> _TASK GOAL_
Would you please repeat exactly the lines from the one containing "-o /etc/apt/trusted.gpg.d/scala-cli.gpg 2>/dev/null´´" to the end of the records, both included, and leave out the rest?

§

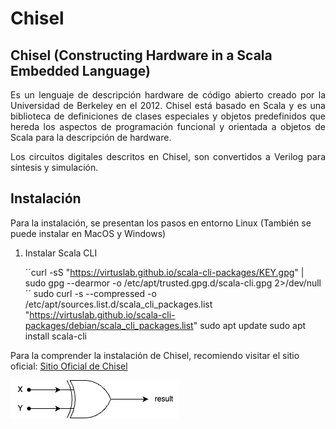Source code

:# Chisel

## Chisel (Constructing Hardware in a Scala Embedded Language)

<p align='justify'>Es un lenguaje de descripción hardware de código abierto creado por la Universidad de Berkeley en el 2012. Chisel está basado en Scala y es una biblioteca de definiciones de clases especiales y objetos predefinidos que hereda los aspectos de programación funcional y orientada a objetos de Scala para la descripción de hardware.</p>

<p align='justify'>Los circuitos digitales descritos en Chisel, son convertidos a Verilog para síntesis y simulación.</p>

## Instalación

Para la instalación, se presentan los pasos en entorno Linux (También se puede instalar en MacOS y Windows)

1. Instalar Scala CLI

   ´´curl -sS "https://virtuslab.github.io/scala-cli-packages/KEY.gpg" | sudo gpg --dearmor  -o /etc/apt/trusted.gpg.d/scala-cli.gpg 2>/dev/null´´
   sudo curl -s --compressed -o /etc/apt/sources.list.d/scala_cli_packages.list "https://virtuslab.github.io/scala-cli-packages/debian/scala_cli_packages.list"
   sudo apt update
   sudo apt install scala-cli


Para la comprender la instalación de Chisel, recomiendo visitar el sitio oficial: [Sitio Oficial de Chisel](https://www.chisel-lang.org)





![Compuerta XOR](https://github.com/faurbano/Chisel/blob/main/images/myXOR.png?raw=true)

§

> _SOLUTION TO THE EXERCISE_
   ´´curl -sS "https://virtuslab.github.io/scala-cli-packages/KEY.gpg" | sudo gpg --dearmor  -o /etc/apt/trusted.gpg.d/scala-cli.gpg 2>/dev/null´´
   sudo curl -s --compressed -o /etc/apt/sources.list.d/scala_cli_packages.list "https://virtuslab.github.io/scala-cli-packages/debian/scala_cli_packages.list"
   sudo apt update
   sudo apt install scala-cli


Para la comprender la instalación de Chisel, recomiendo visitar el sitio oficial: [Sitio Oficial de Chisel](https://www.chisel-lang.org)





![Compuerta XOR](https://github.com/faurbano/Chisel/blob/main/images/myXOR.png?raw=true)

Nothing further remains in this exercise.